I’m convinced New York hired the right guy to lead the Jets this season. But I’m skeptical we’ll see Bowles’ style rewarded with early results, given his team plays at Indianapolis, home against talent-laden Philadelphia, at Miami in London, and at New England—all in the first six games of his rookie season. If New York can somehow scrape out a 3-3 start in that challenging span, the Jets may indeed make more noise this year than many of us are expecting. —DB
FLORHAM PARK, N.J.—Eric Decker doesn’t have to shoulder the weight of being the No. 1 wide receiver anymore now that the Jets acquired Brandon Marshall. In fact, Decker won’t be weighed down by any title. The 28-year-old is adopting a much more flexible role in New York’s offense. In the practice I saw in mid-August, Decker was taking snaps in the slot and ran a reverse. He hopes to do a little bit of everything, but add a lot of production. —EK
PHILADELPHIA, Penn.—Long after practice had ended—and their teammates had retreated to the locker room or ambled to the podium—there were WR Jordan Matthews and TE Zach Ertz still going through drills together, at full speed, in 90-plus degree heat. While neither man would admit to favoring one quarterback over the others (the team had been calling it an “open competition”), both said Sam Bradford’s throwing accuracy had stood out. In Chip Kelly’s quick-read, up-tempo offense, a quarterback who can pinpoint passes is crucial—and it was evident the prospect of finally having one had the two pass-catchers salivating for the season to start. —BB
LATROBE, Penn.—Having shadowed Antonio Brown two days in May, watching him run and lift and attend his daughter’s track meet, it was cool and interesting to see the fruits of his Spartan work habits on the first day of Steelers camp, at sleepy St. Vincent’s College. Fellow wideouts Markus Wheaton, Martavis Bryant (since suspended) and rookie Sammie Coates all looked sharp in drills. That said, they appeared to be running through water next to Brown, whose jaw dropping burst out of cuts, and diamond-cutter’s precision on his routes, made them look like the jayvee. —AM
Two-game league suspension to start the season or not, Steelers running back Le’Veon Bell is poised for an even bigger and better year than he had in 2014 -- hard as that is to imagine. And I know this much, Pittsburgh head coach Mike Tomlin and general manager Kevin Colbert are not afraid to keep setting the bar higher for the third-year veteran.
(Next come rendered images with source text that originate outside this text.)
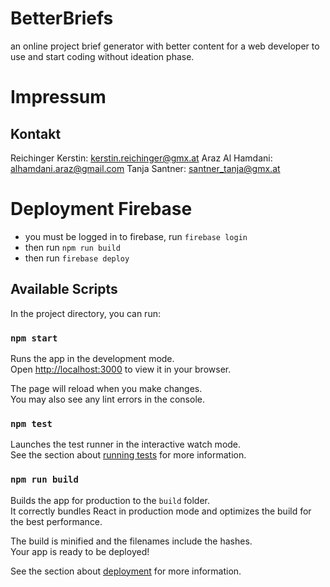 # BetterBriefs

an online project brief generator with better content for a web developer to use and start coding without ideation phase.

# Impressum

## Kontakt

Reichinger Kerstin: kerstin.reichinger@gmx.at
Araz Al Hamdani: alhamdani.araz@gmail.com
Tanja Santner: santner_tanja@gmx.at

# Deployment Firebase

- you must be logged in to firebase, run `firebase login`
- then run `npm run build`
- then run `firebase deploy`

## Available Scripts

In the project directory, you can run:

### `npm start`

Runs the app in the development mode.\
Open [http://localhost:3000](http://localhost:3000) to view it in your browser.

The page will reload when you make changes.\
You may also see any lint errors in the console.

### `npm test`

Launches the test runner in the interactive watch mode.\
See the section about [running tests](https://facebook.github.io/create-react-app/docs/running-tests) for more information.

### `npm run build`

Builds the app for production to the `build` folder.\
It correctly bundles React in production mode and optimizes the build for the best performance.

The build is minified and the filenames include the hashes.\
Your app is ready to be deployed!

See the section about [deployment](https://facebook.github.io/create-react-app/docs/deployment) for more information.
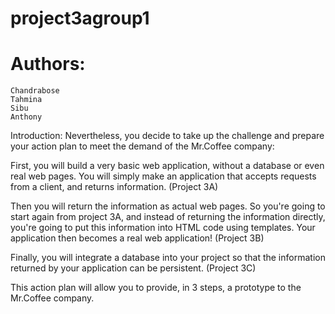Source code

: # project3agroup1
# Authors: 
    Chandrabose
    Tahmina
    Sibu
    Anthony
Introduction:
Nevertheless, you decide to take up the challenge and prepare your action plan to meet the demand of the Mr.Coffee company:

 

First, you will build a very basic web application, without a database or even real web pages. You will simply make an application that accepts requests from a client, and returns information. (Project 3A)

Then you will return the information as actual web pages. So you're going to start again from project 3A, and instead of returning the information directly, you're going to put this information into HTML code using templates. Your application then becomes a real web application! (Project 3B)

Finally, you will integrate a database into your project so that the information returned by your application can be persistent. (Project 3C)
 

This action plan will allow you to provide, in 3 steps, a prototype to the Mr.Coffee company.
“There’s no question [he can do more],” said Tomlin of Bell, who had a combined 2,215 yards of rushing and receiving last season, with 11 touchdowns. “He’s a guy who has matured physically and mentally in his approach to what he does. He’s as highly conditioned as anybody on the field, and he’s detailed technically. He’s really at a young age learned what it means to be a professional.”
And here’s the worst news for the rest of the AFC North: Bell “may have talents we don’t know about yet,” Colbert said. “We’ll always be looking for new ways utilize him. It’s not like he’s 30. He still should be ascending. We know that he should be able to do this again.” —DB
St. Louis Rams
The quarterback move that took everyone by surprise this offseason was the Sam Bradford for Nick Foles blockbuster executed by Philadelphia and St. Louis. If Bradford stays healthy and wins big for the Eagles, Chip Kelly will look like a genius. But you can’t blame Rams coach Jeff Fisher for underlining the big IF in that premise. St. Louis started its backup quarterback in 25 of its 32 games in 2013-14, because of Bradford’s two season-ending ACL injuries.
“As I have said publicly, I took this job because of our owner [Stan Kroenke] and because of Sam,’’ Fisher said. “But I have not had Sam. And I’m a Sam Bradford fan. But I could not wake up in the morning any more wondering whether or not Sam was going to be healthy or not. I hoping Sam has a great year, but Nick is a great fit for the offense, and the great part about Nick, if he throws an interception, he’s on to the next play. It doesn’t rock his world. He knows the game’s 60 minutes long.”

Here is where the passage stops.